Nishnawbe Aski Legal Services is calling for more justice workers in the northwest.
The law requires courts to consider special circumstances when sentencing Aboriginal offenders, but there are no workers to do the research on what are called Gladue reports.
The head of Nishnawbe Aski Legal Services said she considers the situation a crisis.
Celina Reitberger said Gladue workers document the factors in an Aboriginal person's life that may have contributed to their committing a crime.
There are seven dedicated Gladue courts in southern Ontario, but there's only a single Gladue worker in Thunder Bay, who works out of the Indian Friendship Centre.
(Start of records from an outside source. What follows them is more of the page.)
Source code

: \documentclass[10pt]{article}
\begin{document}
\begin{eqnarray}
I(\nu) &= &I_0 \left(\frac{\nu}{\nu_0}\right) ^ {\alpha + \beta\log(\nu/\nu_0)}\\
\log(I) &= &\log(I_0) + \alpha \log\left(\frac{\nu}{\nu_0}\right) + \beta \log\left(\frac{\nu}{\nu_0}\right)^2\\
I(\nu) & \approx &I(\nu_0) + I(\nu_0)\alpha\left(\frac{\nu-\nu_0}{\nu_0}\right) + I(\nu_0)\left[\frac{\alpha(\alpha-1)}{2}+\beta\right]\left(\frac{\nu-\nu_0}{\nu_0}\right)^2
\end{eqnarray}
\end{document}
That person is currently on leave, and the centre is scrambling to find a temporary replacement.
No other Gladue workers exist in the rest of northwestern Ontario.
"The bulk of the Aboriginal people who are being jailed are in this area and this is an area the size of France and we need help,” Reitberger said.
Earlier this year, retired Supreme Court Justice Frank Iacobucci said the province's justice system has failed First Nations people.
He said it's disappointing to hear there aren't adequate resources for producing Gladue reports.
"These are all ... important parts of making sure we are doing the right thing in our justice system,” he said.
Can lawyers, probation officers fill in the gap?
Nishnawbe Aski Legal Services is asking Legal Aid Ontario to fund three Gladue workers to cover Nishnawbe Aski Nation territory.
Bernice Dubec, executive director of the Thunder Bay Indian Friendship Centre, said her organization has repeatedly told the Ministry of the Attorney General that more Gladue workers are needed, but the response has always been that there is no money available.
In a statement to CBC News, the Ministry of the Attorney General said other professionals can also present Gladue information to the courts.
Probation officers include Gladue factors in their pre-sentence reports, and defence lawyers include them in their submissions to the court.
However, Reitberger said that reporting Gladue factors properly requires someone to build trust with the offender, and go into detail about their background and difficult circumstances in their life.
Defence lawyers don't have the time to accomplish that, she said.
Reitberger added it is "naive" to think the offender will "open up about the darkest corners of their lives" with a probation officer, both because most probation officers are not Aboriginal and because they have the authority to submit information that could send the offender to jail.